Giving China permanent trading rights in the United States would not cost our people their factory jobs, Clinton administration officials assured worried members of Congress nine years ago.
"The suggestion of jobs in the U.S. being exported to China is largely, in the judgment of most who studied the issue, I think, a chimera," President Bill Clinton's treasury secretary, Lawrence Summers, testified May 11, 2000, before the House Banking Committee.
Comforted by such predictions, the Republican Congress gave Democrat Clinton his China trade bill. The great sucking sound from the People's Republic started almost immediately.
Between 2001 and 2008, about 2.3 million manufacturing jobs were lost to China, according to others "who studied the issue." In New York State, the flight involved 127,000 good-paying factory jobs.
This tragedy helped bring organized labor in the private sector to its lowest ebb since enactment of laws giving workers the right to organize and strike 75 years ago. Private-sector union membership has shrunk to less than half the 17 million union cardholders of 1970.
Despite Summers' wrong bet with other people's livelihoods, and controversial and costly investments made by Harvard University while Summers was president, he is back in the saddle in Washington.
In spite of Summers' supporting role in what some believe was one of the gravest acts of economic recklessness in our history, President Obama made Summers chairman of his council of economic advisers. Summers will have Obama's ear on whether the president will invoke trade sanctions against China's predatory actions against American tire manufacturers, and on other trade issues with China.
The decline in union membership and factory jobs is much more than a lifestyle change. It is at the heart of what triggered the dangerous slump we are in. Manufacturing, mining and agriculture had been the engines of American economic wealth, part of the steady income growth that enabled workers to send their kids to college, buy a boat, a second car and even a vacation home.
A decade ago, manufacturing provided 30 percent of our gross domestic product. It is now less than 12 percent. Within months of Clinton's signing the China trade law, factory pay flattened. By 2004, hourly and weekly wages dropped, as well as weekly hours worked. Layoffs and industrial flight plunged workers into a cycle of lower-paying jobs and part-time, irregular work.
At the same time, the nation's economic health was bolstered by consumer spending, which in turn triggered a binge of consumer borrowing. Between 2000 and 2007, households doubled their debt to $13.8 trillion.

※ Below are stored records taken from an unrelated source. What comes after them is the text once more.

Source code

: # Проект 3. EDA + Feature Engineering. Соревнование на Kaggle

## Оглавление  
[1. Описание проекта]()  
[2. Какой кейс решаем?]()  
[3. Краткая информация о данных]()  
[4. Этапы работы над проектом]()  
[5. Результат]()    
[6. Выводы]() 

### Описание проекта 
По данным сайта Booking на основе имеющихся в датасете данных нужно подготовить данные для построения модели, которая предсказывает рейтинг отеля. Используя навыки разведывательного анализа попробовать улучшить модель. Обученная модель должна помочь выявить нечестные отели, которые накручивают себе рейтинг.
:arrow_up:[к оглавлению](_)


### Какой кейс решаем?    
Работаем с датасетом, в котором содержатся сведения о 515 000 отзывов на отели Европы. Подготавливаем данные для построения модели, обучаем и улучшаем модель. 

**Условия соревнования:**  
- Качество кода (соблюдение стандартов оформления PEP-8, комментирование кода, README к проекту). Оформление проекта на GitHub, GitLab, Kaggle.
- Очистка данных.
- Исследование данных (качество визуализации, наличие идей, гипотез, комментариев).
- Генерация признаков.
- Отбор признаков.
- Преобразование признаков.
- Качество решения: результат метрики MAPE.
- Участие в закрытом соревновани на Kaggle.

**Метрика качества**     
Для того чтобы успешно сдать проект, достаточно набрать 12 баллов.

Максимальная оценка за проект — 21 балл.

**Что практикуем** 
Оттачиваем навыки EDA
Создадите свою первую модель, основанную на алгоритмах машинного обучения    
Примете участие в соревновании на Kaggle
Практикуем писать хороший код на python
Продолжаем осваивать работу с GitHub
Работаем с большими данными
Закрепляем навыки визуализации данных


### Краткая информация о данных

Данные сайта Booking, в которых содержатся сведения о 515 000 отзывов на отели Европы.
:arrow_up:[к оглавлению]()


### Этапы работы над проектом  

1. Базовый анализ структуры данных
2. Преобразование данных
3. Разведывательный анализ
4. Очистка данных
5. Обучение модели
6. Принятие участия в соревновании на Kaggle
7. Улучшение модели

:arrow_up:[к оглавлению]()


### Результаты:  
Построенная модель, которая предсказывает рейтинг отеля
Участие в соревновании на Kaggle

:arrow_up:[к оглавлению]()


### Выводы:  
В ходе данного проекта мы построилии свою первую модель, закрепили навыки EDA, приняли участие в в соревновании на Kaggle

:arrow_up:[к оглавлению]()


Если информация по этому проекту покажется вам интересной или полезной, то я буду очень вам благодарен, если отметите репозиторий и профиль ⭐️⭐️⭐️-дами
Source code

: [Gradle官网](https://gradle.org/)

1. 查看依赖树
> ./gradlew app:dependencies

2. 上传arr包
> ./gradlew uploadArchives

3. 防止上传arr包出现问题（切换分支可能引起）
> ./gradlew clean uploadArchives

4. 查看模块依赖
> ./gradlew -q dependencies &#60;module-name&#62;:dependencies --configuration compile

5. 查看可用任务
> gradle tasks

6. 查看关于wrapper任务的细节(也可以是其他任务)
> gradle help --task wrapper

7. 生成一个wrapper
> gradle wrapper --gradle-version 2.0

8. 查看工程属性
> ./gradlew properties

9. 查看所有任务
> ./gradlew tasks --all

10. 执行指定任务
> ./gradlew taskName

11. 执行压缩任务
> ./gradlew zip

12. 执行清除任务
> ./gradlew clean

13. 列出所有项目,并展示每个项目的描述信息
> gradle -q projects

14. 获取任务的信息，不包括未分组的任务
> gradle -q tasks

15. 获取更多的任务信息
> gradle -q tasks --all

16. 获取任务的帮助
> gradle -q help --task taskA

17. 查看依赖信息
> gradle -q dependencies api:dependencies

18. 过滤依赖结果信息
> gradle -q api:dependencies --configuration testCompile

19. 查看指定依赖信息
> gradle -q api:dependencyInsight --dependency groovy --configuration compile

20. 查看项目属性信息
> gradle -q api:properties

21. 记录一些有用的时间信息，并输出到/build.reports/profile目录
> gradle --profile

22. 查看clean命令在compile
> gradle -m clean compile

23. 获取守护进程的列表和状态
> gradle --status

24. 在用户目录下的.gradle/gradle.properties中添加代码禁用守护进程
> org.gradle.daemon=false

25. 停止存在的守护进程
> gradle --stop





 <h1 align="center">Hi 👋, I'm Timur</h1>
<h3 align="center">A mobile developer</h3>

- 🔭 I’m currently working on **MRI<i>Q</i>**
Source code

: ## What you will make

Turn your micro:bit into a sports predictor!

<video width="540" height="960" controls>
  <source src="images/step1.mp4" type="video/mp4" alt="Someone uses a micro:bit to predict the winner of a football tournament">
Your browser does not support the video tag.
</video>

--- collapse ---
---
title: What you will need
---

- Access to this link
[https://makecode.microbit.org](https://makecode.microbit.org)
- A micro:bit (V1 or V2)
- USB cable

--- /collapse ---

The economy began to fall apart -- long before last fall's crash -- when our wealth-producing industries were packed up and shipped across the Pacific, when folks making $30 an hour turned to cleaning bathrooms at fast-food stores, and when mom had to work a second minimum-wage job. This slow implosion of American life began taking its toll on state and federal tax revenues four years ago; not just last year. Government tax money and household income will not return until we get a government that will fight back hard and keep fighting against underhanded trade practices like those employed by the Chinese dictatorship. Unfortunately, the Clintonites Obama hired won't fight for the restoration of our factory economy.
So they will have to be nudged by Congress. Sen. Charles E. Schumer, D-N.Y., has a bill to punish China with import taxes because it undervalues its currency. He said he will try to attach it to a bill Obama can't veto before the end of the year. Rep. Brian Higgins, D-Buffalo, a member of the Ways and Means Committee which deals with trade, is one of 60 co-sponsors of a bill similar to Schumer's.
One can only hope these bills escape from the dead zone.